> EXERCISE PROMPT
In the listing below, tally each line that contains "section". Reply with the total only.

> SOURCE RECORDS
* * *

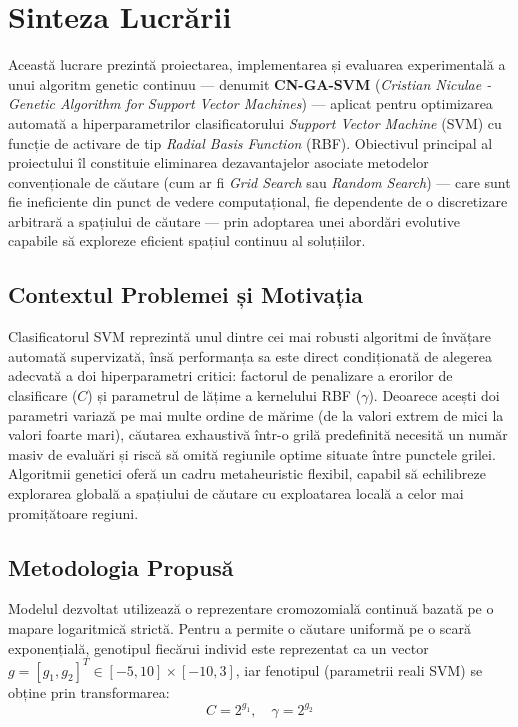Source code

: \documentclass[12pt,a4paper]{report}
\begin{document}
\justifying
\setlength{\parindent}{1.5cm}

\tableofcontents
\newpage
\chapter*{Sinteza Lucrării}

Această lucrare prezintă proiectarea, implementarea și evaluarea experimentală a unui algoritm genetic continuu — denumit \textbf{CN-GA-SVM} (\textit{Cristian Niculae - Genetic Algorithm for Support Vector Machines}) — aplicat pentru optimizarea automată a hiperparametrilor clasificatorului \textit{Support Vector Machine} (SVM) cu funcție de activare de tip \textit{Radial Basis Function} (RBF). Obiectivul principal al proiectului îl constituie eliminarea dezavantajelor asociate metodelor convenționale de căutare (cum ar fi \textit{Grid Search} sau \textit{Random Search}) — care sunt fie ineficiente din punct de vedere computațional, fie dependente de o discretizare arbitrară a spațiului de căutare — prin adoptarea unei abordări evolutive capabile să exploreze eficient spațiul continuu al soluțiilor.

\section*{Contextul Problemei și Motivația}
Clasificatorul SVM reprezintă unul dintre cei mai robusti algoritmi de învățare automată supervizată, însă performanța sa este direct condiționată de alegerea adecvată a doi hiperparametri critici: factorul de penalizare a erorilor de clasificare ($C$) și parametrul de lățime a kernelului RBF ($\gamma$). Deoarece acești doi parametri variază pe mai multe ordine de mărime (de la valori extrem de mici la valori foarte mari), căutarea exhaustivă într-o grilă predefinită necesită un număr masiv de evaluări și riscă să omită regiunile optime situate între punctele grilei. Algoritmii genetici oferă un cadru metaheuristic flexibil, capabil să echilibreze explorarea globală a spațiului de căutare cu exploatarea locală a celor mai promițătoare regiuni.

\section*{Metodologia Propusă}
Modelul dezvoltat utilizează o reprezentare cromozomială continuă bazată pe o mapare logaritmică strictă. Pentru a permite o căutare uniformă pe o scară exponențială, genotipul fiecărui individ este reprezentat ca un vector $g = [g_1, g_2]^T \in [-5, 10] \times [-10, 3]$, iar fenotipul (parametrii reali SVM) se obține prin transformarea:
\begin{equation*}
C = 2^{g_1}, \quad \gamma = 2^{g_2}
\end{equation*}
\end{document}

* * *

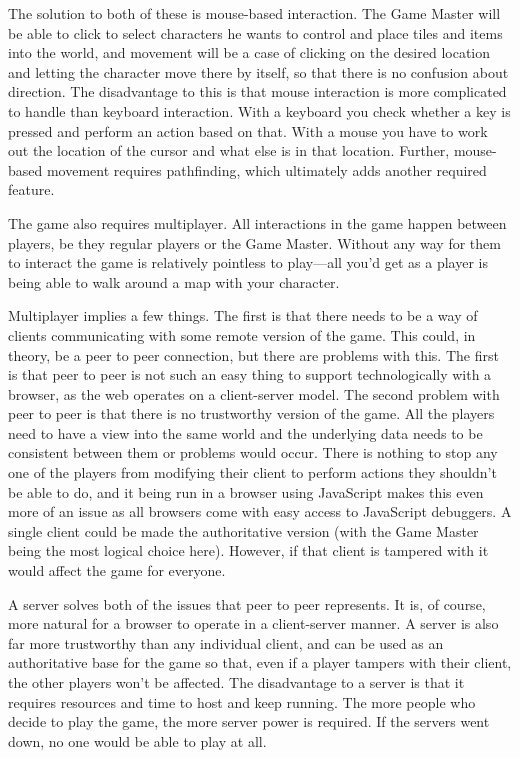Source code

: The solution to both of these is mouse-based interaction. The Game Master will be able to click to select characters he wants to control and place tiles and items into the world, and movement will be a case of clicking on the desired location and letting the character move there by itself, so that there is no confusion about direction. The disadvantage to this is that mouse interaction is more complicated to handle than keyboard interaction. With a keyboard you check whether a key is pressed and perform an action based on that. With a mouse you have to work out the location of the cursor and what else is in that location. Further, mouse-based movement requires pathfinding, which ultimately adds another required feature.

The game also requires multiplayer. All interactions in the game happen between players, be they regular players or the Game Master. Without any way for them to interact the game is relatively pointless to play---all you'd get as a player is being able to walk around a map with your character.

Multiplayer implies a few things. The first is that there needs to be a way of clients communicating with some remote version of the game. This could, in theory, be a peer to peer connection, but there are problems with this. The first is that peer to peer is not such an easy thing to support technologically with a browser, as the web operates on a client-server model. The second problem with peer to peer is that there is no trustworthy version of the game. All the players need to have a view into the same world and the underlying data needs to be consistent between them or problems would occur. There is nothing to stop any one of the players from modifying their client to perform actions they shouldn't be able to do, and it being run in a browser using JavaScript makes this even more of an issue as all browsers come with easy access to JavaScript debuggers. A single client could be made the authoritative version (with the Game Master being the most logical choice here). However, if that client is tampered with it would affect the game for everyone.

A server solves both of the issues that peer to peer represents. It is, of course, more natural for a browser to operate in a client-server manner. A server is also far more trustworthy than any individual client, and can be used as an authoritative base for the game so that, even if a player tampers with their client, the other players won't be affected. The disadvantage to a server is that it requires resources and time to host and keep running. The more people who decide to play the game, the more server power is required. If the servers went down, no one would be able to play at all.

* * *

> EXPECTED ANSWER
2